In a 12-page report released on Tuesday, the CBO said procurement costs for the national missile defense system alone would exceed $1 trillion. The report said the estimate covered funding for interceptor layers, a space-based missile warning and tracking system, research and development efforts, and improvements to system integration and performance.

The CBO said the space-based interceptor layer would account for roughly 70% of procurement costs and about 60% of the system’s overall cost.

General Mike Guetlein, director of the Golden Dome for America office, said in March that the missile defense system would cost $185 billion.

Congressional Republicans have already allocated $25 billion for the project under President Donald Trump’s “One Big, Beautiful Bill,” which he signed into law last July.

The Pentagon is also seeking an additional $17 billion from Congress for the project as part of the reconciliation process. Defense Department officials said last month that $750 billion of the Trump administration’s record $1.5 trillion defense budget request for fiscal year 2027 would be directed toward missile defense systems, drones, artificial intelligence and strengthening the defense industrial base.

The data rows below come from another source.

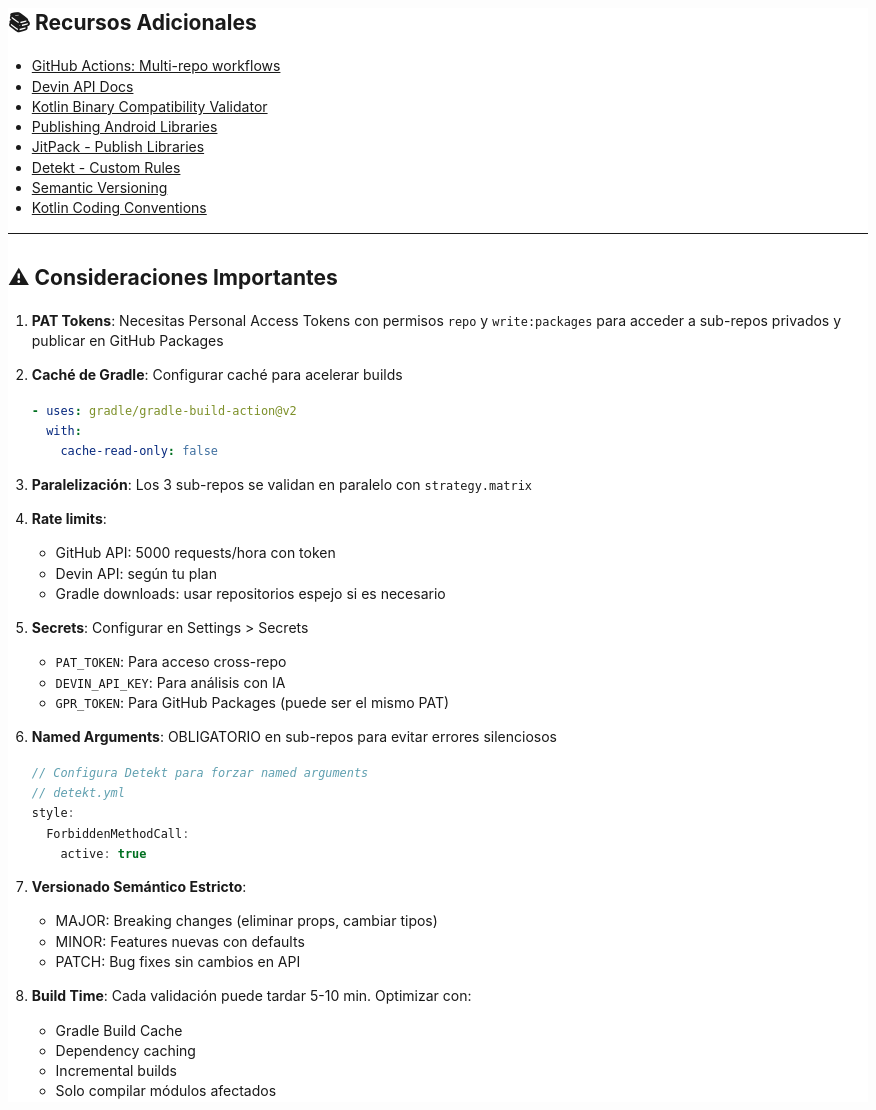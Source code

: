 ## 📚 Recursos Adicionales

- [GitHub Actions: Multi-repo workflows](https://docs.github.com/en/actions)
- [Devin API Docs](https://devin.ai/docs)
- [Kotlin Binary Compatibility Validator](https://github.com/Kotlin/binary-compatibility-validator)
- [Publishing Android Libraries](https://developer.android.com/studio/build/maven-publish-plugin)
- [JitPack - Publish Libraries](https://jitpack.io/docs/)
- [Detekt - Custom Rules](https://detekt.dev/docs/introduction/custom-rules/)
- [Semantic Versioning](https://semver.org/)
- [Kotlin Coding Conventions](https://kotlinlang.org/docs/coding-conventions.html)

---

## ⚠️ Consideraciones Importantes

1. **PAT Tokens**: Necesitas Personal Access Tokens con permisos `repo` y `write:packages` para acceder a sub-repos privados y publicar en GitHub Packages

2. **Caché de Gradle**: Configurar caché para acelerar builds
   ```yaml
   - uses: gradle/gradle-build-action@v2
     with:
       cache-read-only: false
   ```

3. **Paralelización**: Los 3 sub-repos se validan en paralelo con `strategy.matrix`

4. **Rate limits**:
   - GitHub API: 5000 requests/hora con token
   - Devin API: según tu plan
   - Gradle downloads: usar repositorios espejo si es necesario

5. **Secrets**: Configurar en Settings > Secrets
   - `PAT_TOKEN`: Para acceso cross-repo
   - `DEVIN_API_KEY`: Para análisis con IA
   - `GPR_TOKEN`: Para GitHub Packages (puede ser el mismo PAT)

6. **Named Arguments**: OBLIGATORIO en sub-repos para evitar errores silenciosos
   ```kotlin
   // Configura Detekt para forzar named arguments
   // detekt.yml
   style:
     ForbiddenMethodCall:
       active: true
   ```

7. **Versionado Semántico Estricto**:
   - MAJOR: Breaking changes (eliminar props, cambiar tipos)
   - MINOR: Features nuevas con defaults
   - PATCH: Bug fixes sin cambios en API

8. **Build Time**: Cada validación puede tardar 5-10 min. Optimizar con:
   - Gradle Build Cache
   - Dependency caching
   - Incremental builds
   - Solo compilar módulos afectados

The new report said the wide gap between Guetlein’s estimate and the CBO’s calculations suggested that the Pentagon’s planned system architecture “may be more limited than the target architecture.”

It also said the discrepancy could stem from the Defense Department’s expectation that “significant funding from other budget accounts” would support the system. The CBO said both explanations could be valid simultaneously.

In the administration’s fiscal 2027 budget request, the Golden Dome system was described as a “layered homeland defense” against threats from US adversaries. The budget document said the system “keeps Americans safe while leveraging innovative program management and procurement approaches to responsibly steward taxpayer resources.”

The CBO report, however, said that while the missile defense system would be “far more capable” than the capabilities currently available to the US, it “would not be an impenetrable shield or negate the effects of a large-scale attack of the kind that Russia or China could launch.”

The report also said the national missile defense system could “deter or defeat smaller attacks by a peer adversary,” which would likely form part of a regional conventional conflict.

At the same time, the report warned that such a system could also encourage a peer adversary to expand the scale of those attacks.

The CBO prepared the report at the request of Senator Jeff Merkley of Oregon, the senior Democrat on the Senate Budget Committee.

Merkley said on Tuesday that the CBO’s findings showed the Golden Dome was “nothing more than a massive transfer of resources to defense contractors, funded entirely by taxes paid by working Americans,” and that the system “would do little to advance American national security.”

The Oregon Democrat added: “I will continue working with my colleagues in the Senate to prevent another penny from being poured into this scheme.”